Christmas is just a week away. As a CEO, this can be an incredibly busy time of year: wrapping up projects before Q4 comes to an end, holiday parties, your families’ upcoming Christmas vacation, and finding time to buy gifts for everyone and their mother! While it may sound cliche, it’s easy to get caught up in the gift giving or receiving, and lose sight of the true meaning of Christmas. As we near the end of 2022, it’s important to take a look and evaluate your faith and relationship with God. This week, we’ll discuss the edge that faith gives to CEOs and leaders who employ it.
The CEO of Hobby Lobby, David Green, opened his first crafts shop in 1970 with a $600 loan and turned the company into a $13.7 billion enterprise. Green cites his success to being a steward of God’s work. In 1946, Truett Cathy, the founder of Chick-Fil-A, made the decision to close his restaurants on Sundays so that he and his employees could set aside one day to rest and worship if they choose. Today, Chick-Fil-A remains steadfast in closing all of its stores on Sundays despite missing out on an estimated $1.2 billion in sales. Lynsi Snyder, the president of In-N-Out Burger, a $3 billion California based burger chain, prints Bible verses on much of the company’s packaging. Snyder continues this tradition started by her family to keep the ethos of the company visible for all. The wrapper on the famous “Double-Double” lists Nahum 1:7.

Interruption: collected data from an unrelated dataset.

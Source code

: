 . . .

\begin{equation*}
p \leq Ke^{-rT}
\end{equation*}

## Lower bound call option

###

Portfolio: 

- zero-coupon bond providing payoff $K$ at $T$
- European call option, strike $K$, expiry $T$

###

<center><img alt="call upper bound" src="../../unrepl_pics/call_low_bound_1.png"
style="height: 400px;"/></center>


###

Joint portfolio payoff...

What’s the commonality between David Green, Truett Cathy, and Lynsi Snyder? They led their companies to substantial success with faith. And their faith gave them purpose. What is your purpose? As a CEO? As a person? Whether you’re an entrepreneur at a start-up or the CEO of a Fortune500 company, your leadership purpose is who you are and what makes you distinctive. It’s not what you do, it’s how you do your job and why. Having a strong faith means knowing your purpose and staying grounded as you execute your business and life goals.
As a CEO, it’s inevitable that you’ve dealt with adversity at some point in your career. When you’re going through a tough time, whether it be something personal or something at work, leaning in on your faith is critical; it provides strength and peace in times of difficulty. It’s also fuel for optimism. Throughout your career, there will be times when everyone in the company turns to you during times of uncertainty: a slowdown in sales, a financial recession, or even a pandemic. Even if you are full of doubt and fear, a CEO of faith can lean into his relationship with God to lead the company with confidence and optimism.

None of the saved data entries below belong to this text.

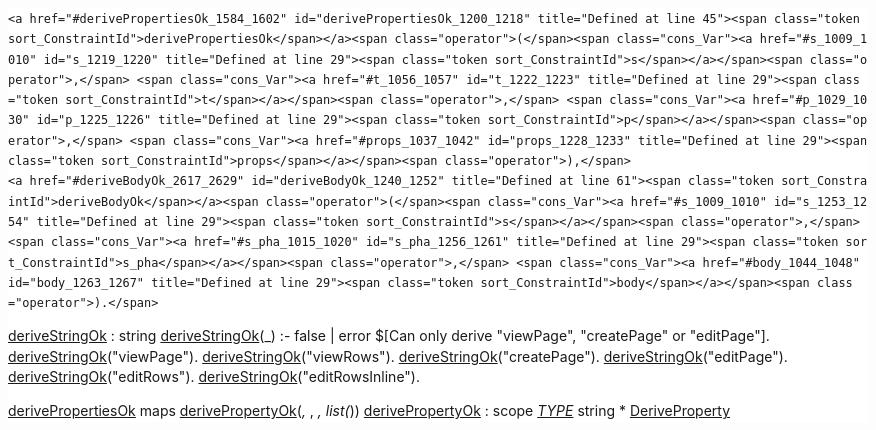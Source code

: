     <a href="#derivePropertiesOk_1584_1602" id="derivePropertiesOk_1200_1218" title="Defined at line 45"><span class="token sort_ConstraintId">derivePropertiesOk</span></a><span class="operator">(</span><span class="cons_Var"><a href="#s_1009_1010" id="s_1219_1220" title="Defined at line 29"><span class="token sort_ConstraintId">s</span></a></span><span class="operator">,</span> <span class="cons_Var"><a href="#t_1056_1057" id="t_1222_1223" title="Defined at line 29"><span class="token sort_ConstraintId">t</span></a></span><span class="operator">,</span> <span class="cons_Var"><a href="#p_1029_1030" id="p_1225_1226" title="Defined at line 29"><span class="token sort_ConstraintId">p</span></a></span><span class="operator">,</span> <span class="cons_Var"><a href="#props_1037_1042" id="props_1228_1233" title="Defined at line 29"><span class="token sort_ConstraintId">props</span></a></span><span class="operator">),</span>
    <a href="#deriveBodyOk_2617_2629" id="deriveBodyOk_1240_1252" title="Defined at line 61"><span class="token sort_ConstraintId">deriveBodyOk</span></a><span class="operator">(</span><span class="cons_Var"><a href="#s_1009_1010" id="s_1253_1254" title="Defined at line 29"><span class="token sort_ConstraintId">s</span></a></span><span class="operator">,</span> <span class="cons_Var"><a href="#s_pha_1015_1020" id="s_pha_1256_1261" title="Defined at line 29"><span class="token sort_ConstraintId">s_pha</span></a></span><span class="operator">,</span> <span class="cons_Var"><a href="#body_1044_1048" id="body_1263_1267" title="Defined at line 29"><span class="token sort_ConstraintId">body</span></a></span><span class="operator">).</span>

  <a href="#deriveStringOk_827_841" id="deriveStringOk_1273_1287" title="Referenced at line 25, 30, 37, 38, 39, 40, 41, 42, 43"><span class="token sort_ConstraintId">deriveStringOk</span></a> <span class="operator">:</span> <span class="cons_StringSort">string</span>
  <a href="#deriveStringOk_1273_1287" id="deriveStringOk_1299_1313" title="Defined at line 36"><span class="token sort_ConstraintId">deriveStringOk</span></a><span class="operator">(_)</span> <span class="operator">:-</span> <span class="keyword">false</span> <span class="operator">|</span> <span class="keyword">error</span> <span class="operator">$[</span><span class="cons_Text">Can only derive "viewPage", "createPage" or "editPage"</span><span class="operator">].</span>
  <a href="#deriveStringOk_1273_1287" id="deriveStringOk_1395_1409" title="Defined at line 36"><span class="token sort_ConstraintId">deriveStringOk</span></a><span class="operator">(</span><span class="cons_Str"><span class="operator">"</span>viewPage"</span><span class="operator">).</span>
  <a href="#deriveStringOk_1273_1287" id="deriveStringOk_1425_1439" title="Defined at line 36"><span class="token sort_ConstraintId">deriveStringOk</span></a><span class="operator">(</span><span class="cons_Str"><span class="operator">"</span>viewRows"</span><span class="operator">).</span>
  <a href="#deriveStringOk_1273_1287" id="deriveStringOk_1455_1469" title="Defined at line 36"><span class="token sort_ConstraintId">deriveStringOk</span></a><span class="operator">(</span><span class="cons_Str"><span class="operator">"</span>createPage"</span><span class="operator">).</span>
  <a href="#deriveStringOk_1273_1287" id="deriveStringOk_1487_1501" title="Defined at line 36"><span class="token sort_ConstraintId">deriveStringOk</span></a><span class="operator">(</span><span class="cons_Str"><span class="operator">"</span>editPage"</span><span class="operator">).</span>
  <a href="#deriveStringOk_1273_1287" id="deriveStringOk_1517_1531" title="Defined at line 36"><span class="token sort_ConstraintId">deriveStringOk</span></a><span class="operator">(</span><span class="cons_Str"><span class="operator">"</span>editRows"</span><span class="operator">).</span>
  <a href="#deriveStringOk_1273_1287" id="deriveStringOk_1547_1561" title="Defined at line 36"><span class="token sort_ConstraintId">deriveStringOk</span></a><span class="operator">(</span><span class="cons_Str"><span class="operator">"</span>editRowsInline"</span><span class="operator">).</span>

  <a href="#derivePropertiesOk_1200_1218" id="derivePropertiesOk_1584_1602" title="Referenced at line 33"><span class="token sort_ConstraintId">derivePropertiesOk</span></a> <span class="keyword">maps</span> <a href="#derivePropertyOk_1645_1661" id="derivePropertyOk_1608_1624" title="Defined at line 46"><span class="token sort_ConstraintId">derivePropertyOk</span></a><span class="operator">(*,</span> <span class="operator">*,</span> <span class="operator">*,</span> <span class="keyword">list</span><span class="operator">(*))</span>
  <a href="#derivePropertyOk_1608_1624" id="derivePropertyOk_1645_1661" title="Referenced at line 45, 47, 48, 53, 57"><span class="token sort_ConstraintId">derivePropertyOk</span></a> <span class="operator">:</span> <span class="cons_ScopeSort">scope</span> <span class="operator">*</span> <span class="cons_SimpleSort"><a href="../webdsl.stx/#TYPE_669_673" id="TYPE_1672_1676" title="Defined at ../webdsl.stx line 29"><span class="token sort_OpId">TYPE</span></a></span> <span class="operator">*</span> <span class="cons_StringSort">string</span> <span class="operator">*</span> <span class="cons_SimpleSort"><a href="../../../src-gen/statix/signatures/WebDSL-Expand-sig.stx/#DeriveProperty_257_271" id="DeriveProperty_1688_1702" title="Defined at ../../../src-gen/statix/signatures/WebDSL-Expand-sig.stx line 14"><span class="token sort_OpId">DeriveProperty</span></a></span>

[pdmosses/webdsl-statix/webdslstatix/trans/static-semantics/webdsl-expand.stx]: https://github.com/pdmosses/webdsl-statix/blob/master/webdslstatix/trans/static-semantics/webdsl-expand.stx "The source file on GitHub"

What stops people from reaching their business goals? Greed and making bad decisions. In the dog-eat-dog business world, it’s hard to avoid the survive-at-all-cost cutthroat mentality. This mentality, in fact, is a key factor in the success of many businesses and CEOs. But it also has the power to screw everything up, especially when greed kicks in. Take for example Bernie Madoff. Before the Ponzi scheme that made Madoff famous, he ran a wildly successful and legitimate business – Bernard L. Madoff Investment Securities – making between $25 million and $50 million per year. Bernie Madoff fell into the trap of greed. He risked everything in the pursuit of wanting more and executed the largest Ponzi scheme in history, defrauding thousands of investors out of tens of billions of dollars. The noise, outside voices, and pressure may suggest that you win at all costs, but a faith based perspective encourages humility, ethics, and balance in your decision making.